On 5/20/19 11:34 AM, Evan Green wrote:
> On Mon, May 20, 2019 at 7:44 AM Alex Elder <elder@xxxxxxxxxx> wrote:
>>
>> On 5/20/19 9:43 AM, Arnd Bergmann wrote:
>>> I have no idea how two 8-bit assignments could do that,
>>> it sounds like a serious gcc bug, unless you mean two
>>> 8-byte assignments, which would be within the range
>>> of expected behavior. If it's actually 8-bit stores, please
>>> open a bug against gcc with a minimized test case.
>>
>> Sorry, it's 8 *byte* assignments, not 8 bit. -Alex
>
> Is it important to the hardware that you're writing all 128 bits of

No, it is not important in the ways you are describing.

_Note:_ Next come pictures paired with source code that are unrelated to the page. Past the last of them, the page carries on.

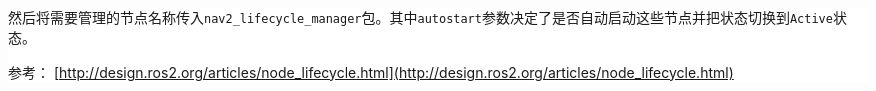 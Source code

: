 然后将需要管理的节点名称传入`nav2_lifecycle_manager`包。其中`autostart`参数决定了是否自动启动这些节点并把状态切换到`Active`状态。

参考：
[http://design.ros2.org/articles/node_lifecycle.html](http://design.ros2.org/articles/node_lifecycle.html)
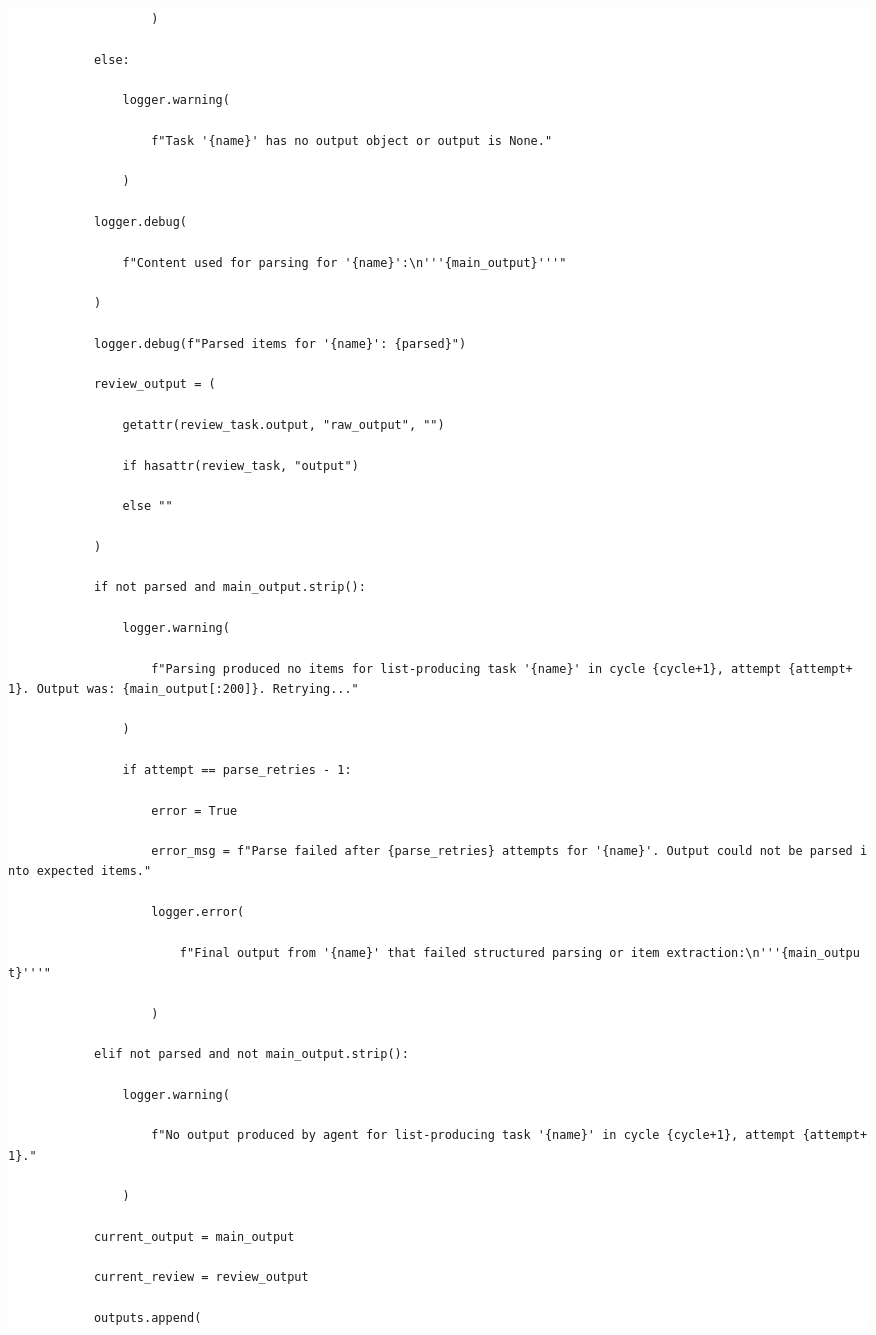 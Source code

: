                         )

                else:

                    logger.warning(

                        f"Task '{name}' has no output object or output is None."

                    )

                logger.debug(

                    f"Content used for parsing for '{name}':\n'''{main_output}'''"

                )

                logger.debug(f"Parsed items for '{name}': {parsed}")

                review_output = (

                    getattr(review_task.output, "raw_output", "")

                    if hasattr(review_task, "output")

                    else ""

                )

                if not parsed and main_output.strip():

                    logger.warning(

                        f"Parsing produced no items for list-producing task '{name}' in cycle {cycle+1}, attempt {attempt+1}. Output was: {main_output[:200]}. Retrying..."

                    )

                    if attempt == parse_retries - 1:

                        error = True

                        error_msg = f"Parse failed after {parse_retries} attempts for '{name}'. Output could not be parsed into expected items."

                        logger.error(

                            f"Final output from '{name}' that failed structured parsing or item extraction:\n'''{main_output}'''"

                        )

                elif not parsed and not main_output.strip():

                    logger.warning(

                        f"No output produced by agent for list-producing task '{name}' in cycle {cycle+1}, attempt {attempt+1}."

                    )

                current_output = main_output

                current_review = review_output

                outputs.append(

We're just geeking out over how to get optimal performance.
A single 128-bit write is nicer than two 64-bit writes,
or more smaller writes.

The hardware won't touch the TRE until the doorbell gets
rung telling it that it is permitted to do so. The doorbell
is an I/O write, which implies a memory barrier, so the entire
TRE will be up-to-date in memory regardless of whether we
write it 128 bits or 8 bits at a time.

-Alex

> this in an atomic manner? My understanding is that while you may get
> different behaviors using various combinations of
> volatile/aligned/packed, this is way deep in the compiler's "free to
> do whatever I want" territory. If the hardware's going to misbehave if
> you don't get an atomic 128-bit write, then I don't think this has
> been nailed down enough, since I think Clang or even a different
> version of GCC is within its right to split the writes up differently.
>
> Is filling out the TRE touching memory that the hardware is also
> watching at the same time? Usually when the hardware cares about the
> contents of a struct, there's a particular (smaller) field that can be
> written out atomically. I remember USB having these structs that
> needed to be filled out, but the hardware wouldn't actually slurp them
> up until the smaller "token" part was non-zero. If the hardware is
> scanning this struct, it might be safer to do it in two steps: 1)
> flush out the filled out struct except for the field with the "go" bit
> (which you'd have zeroed), then 2) set the field containing the "go"
> bit.
>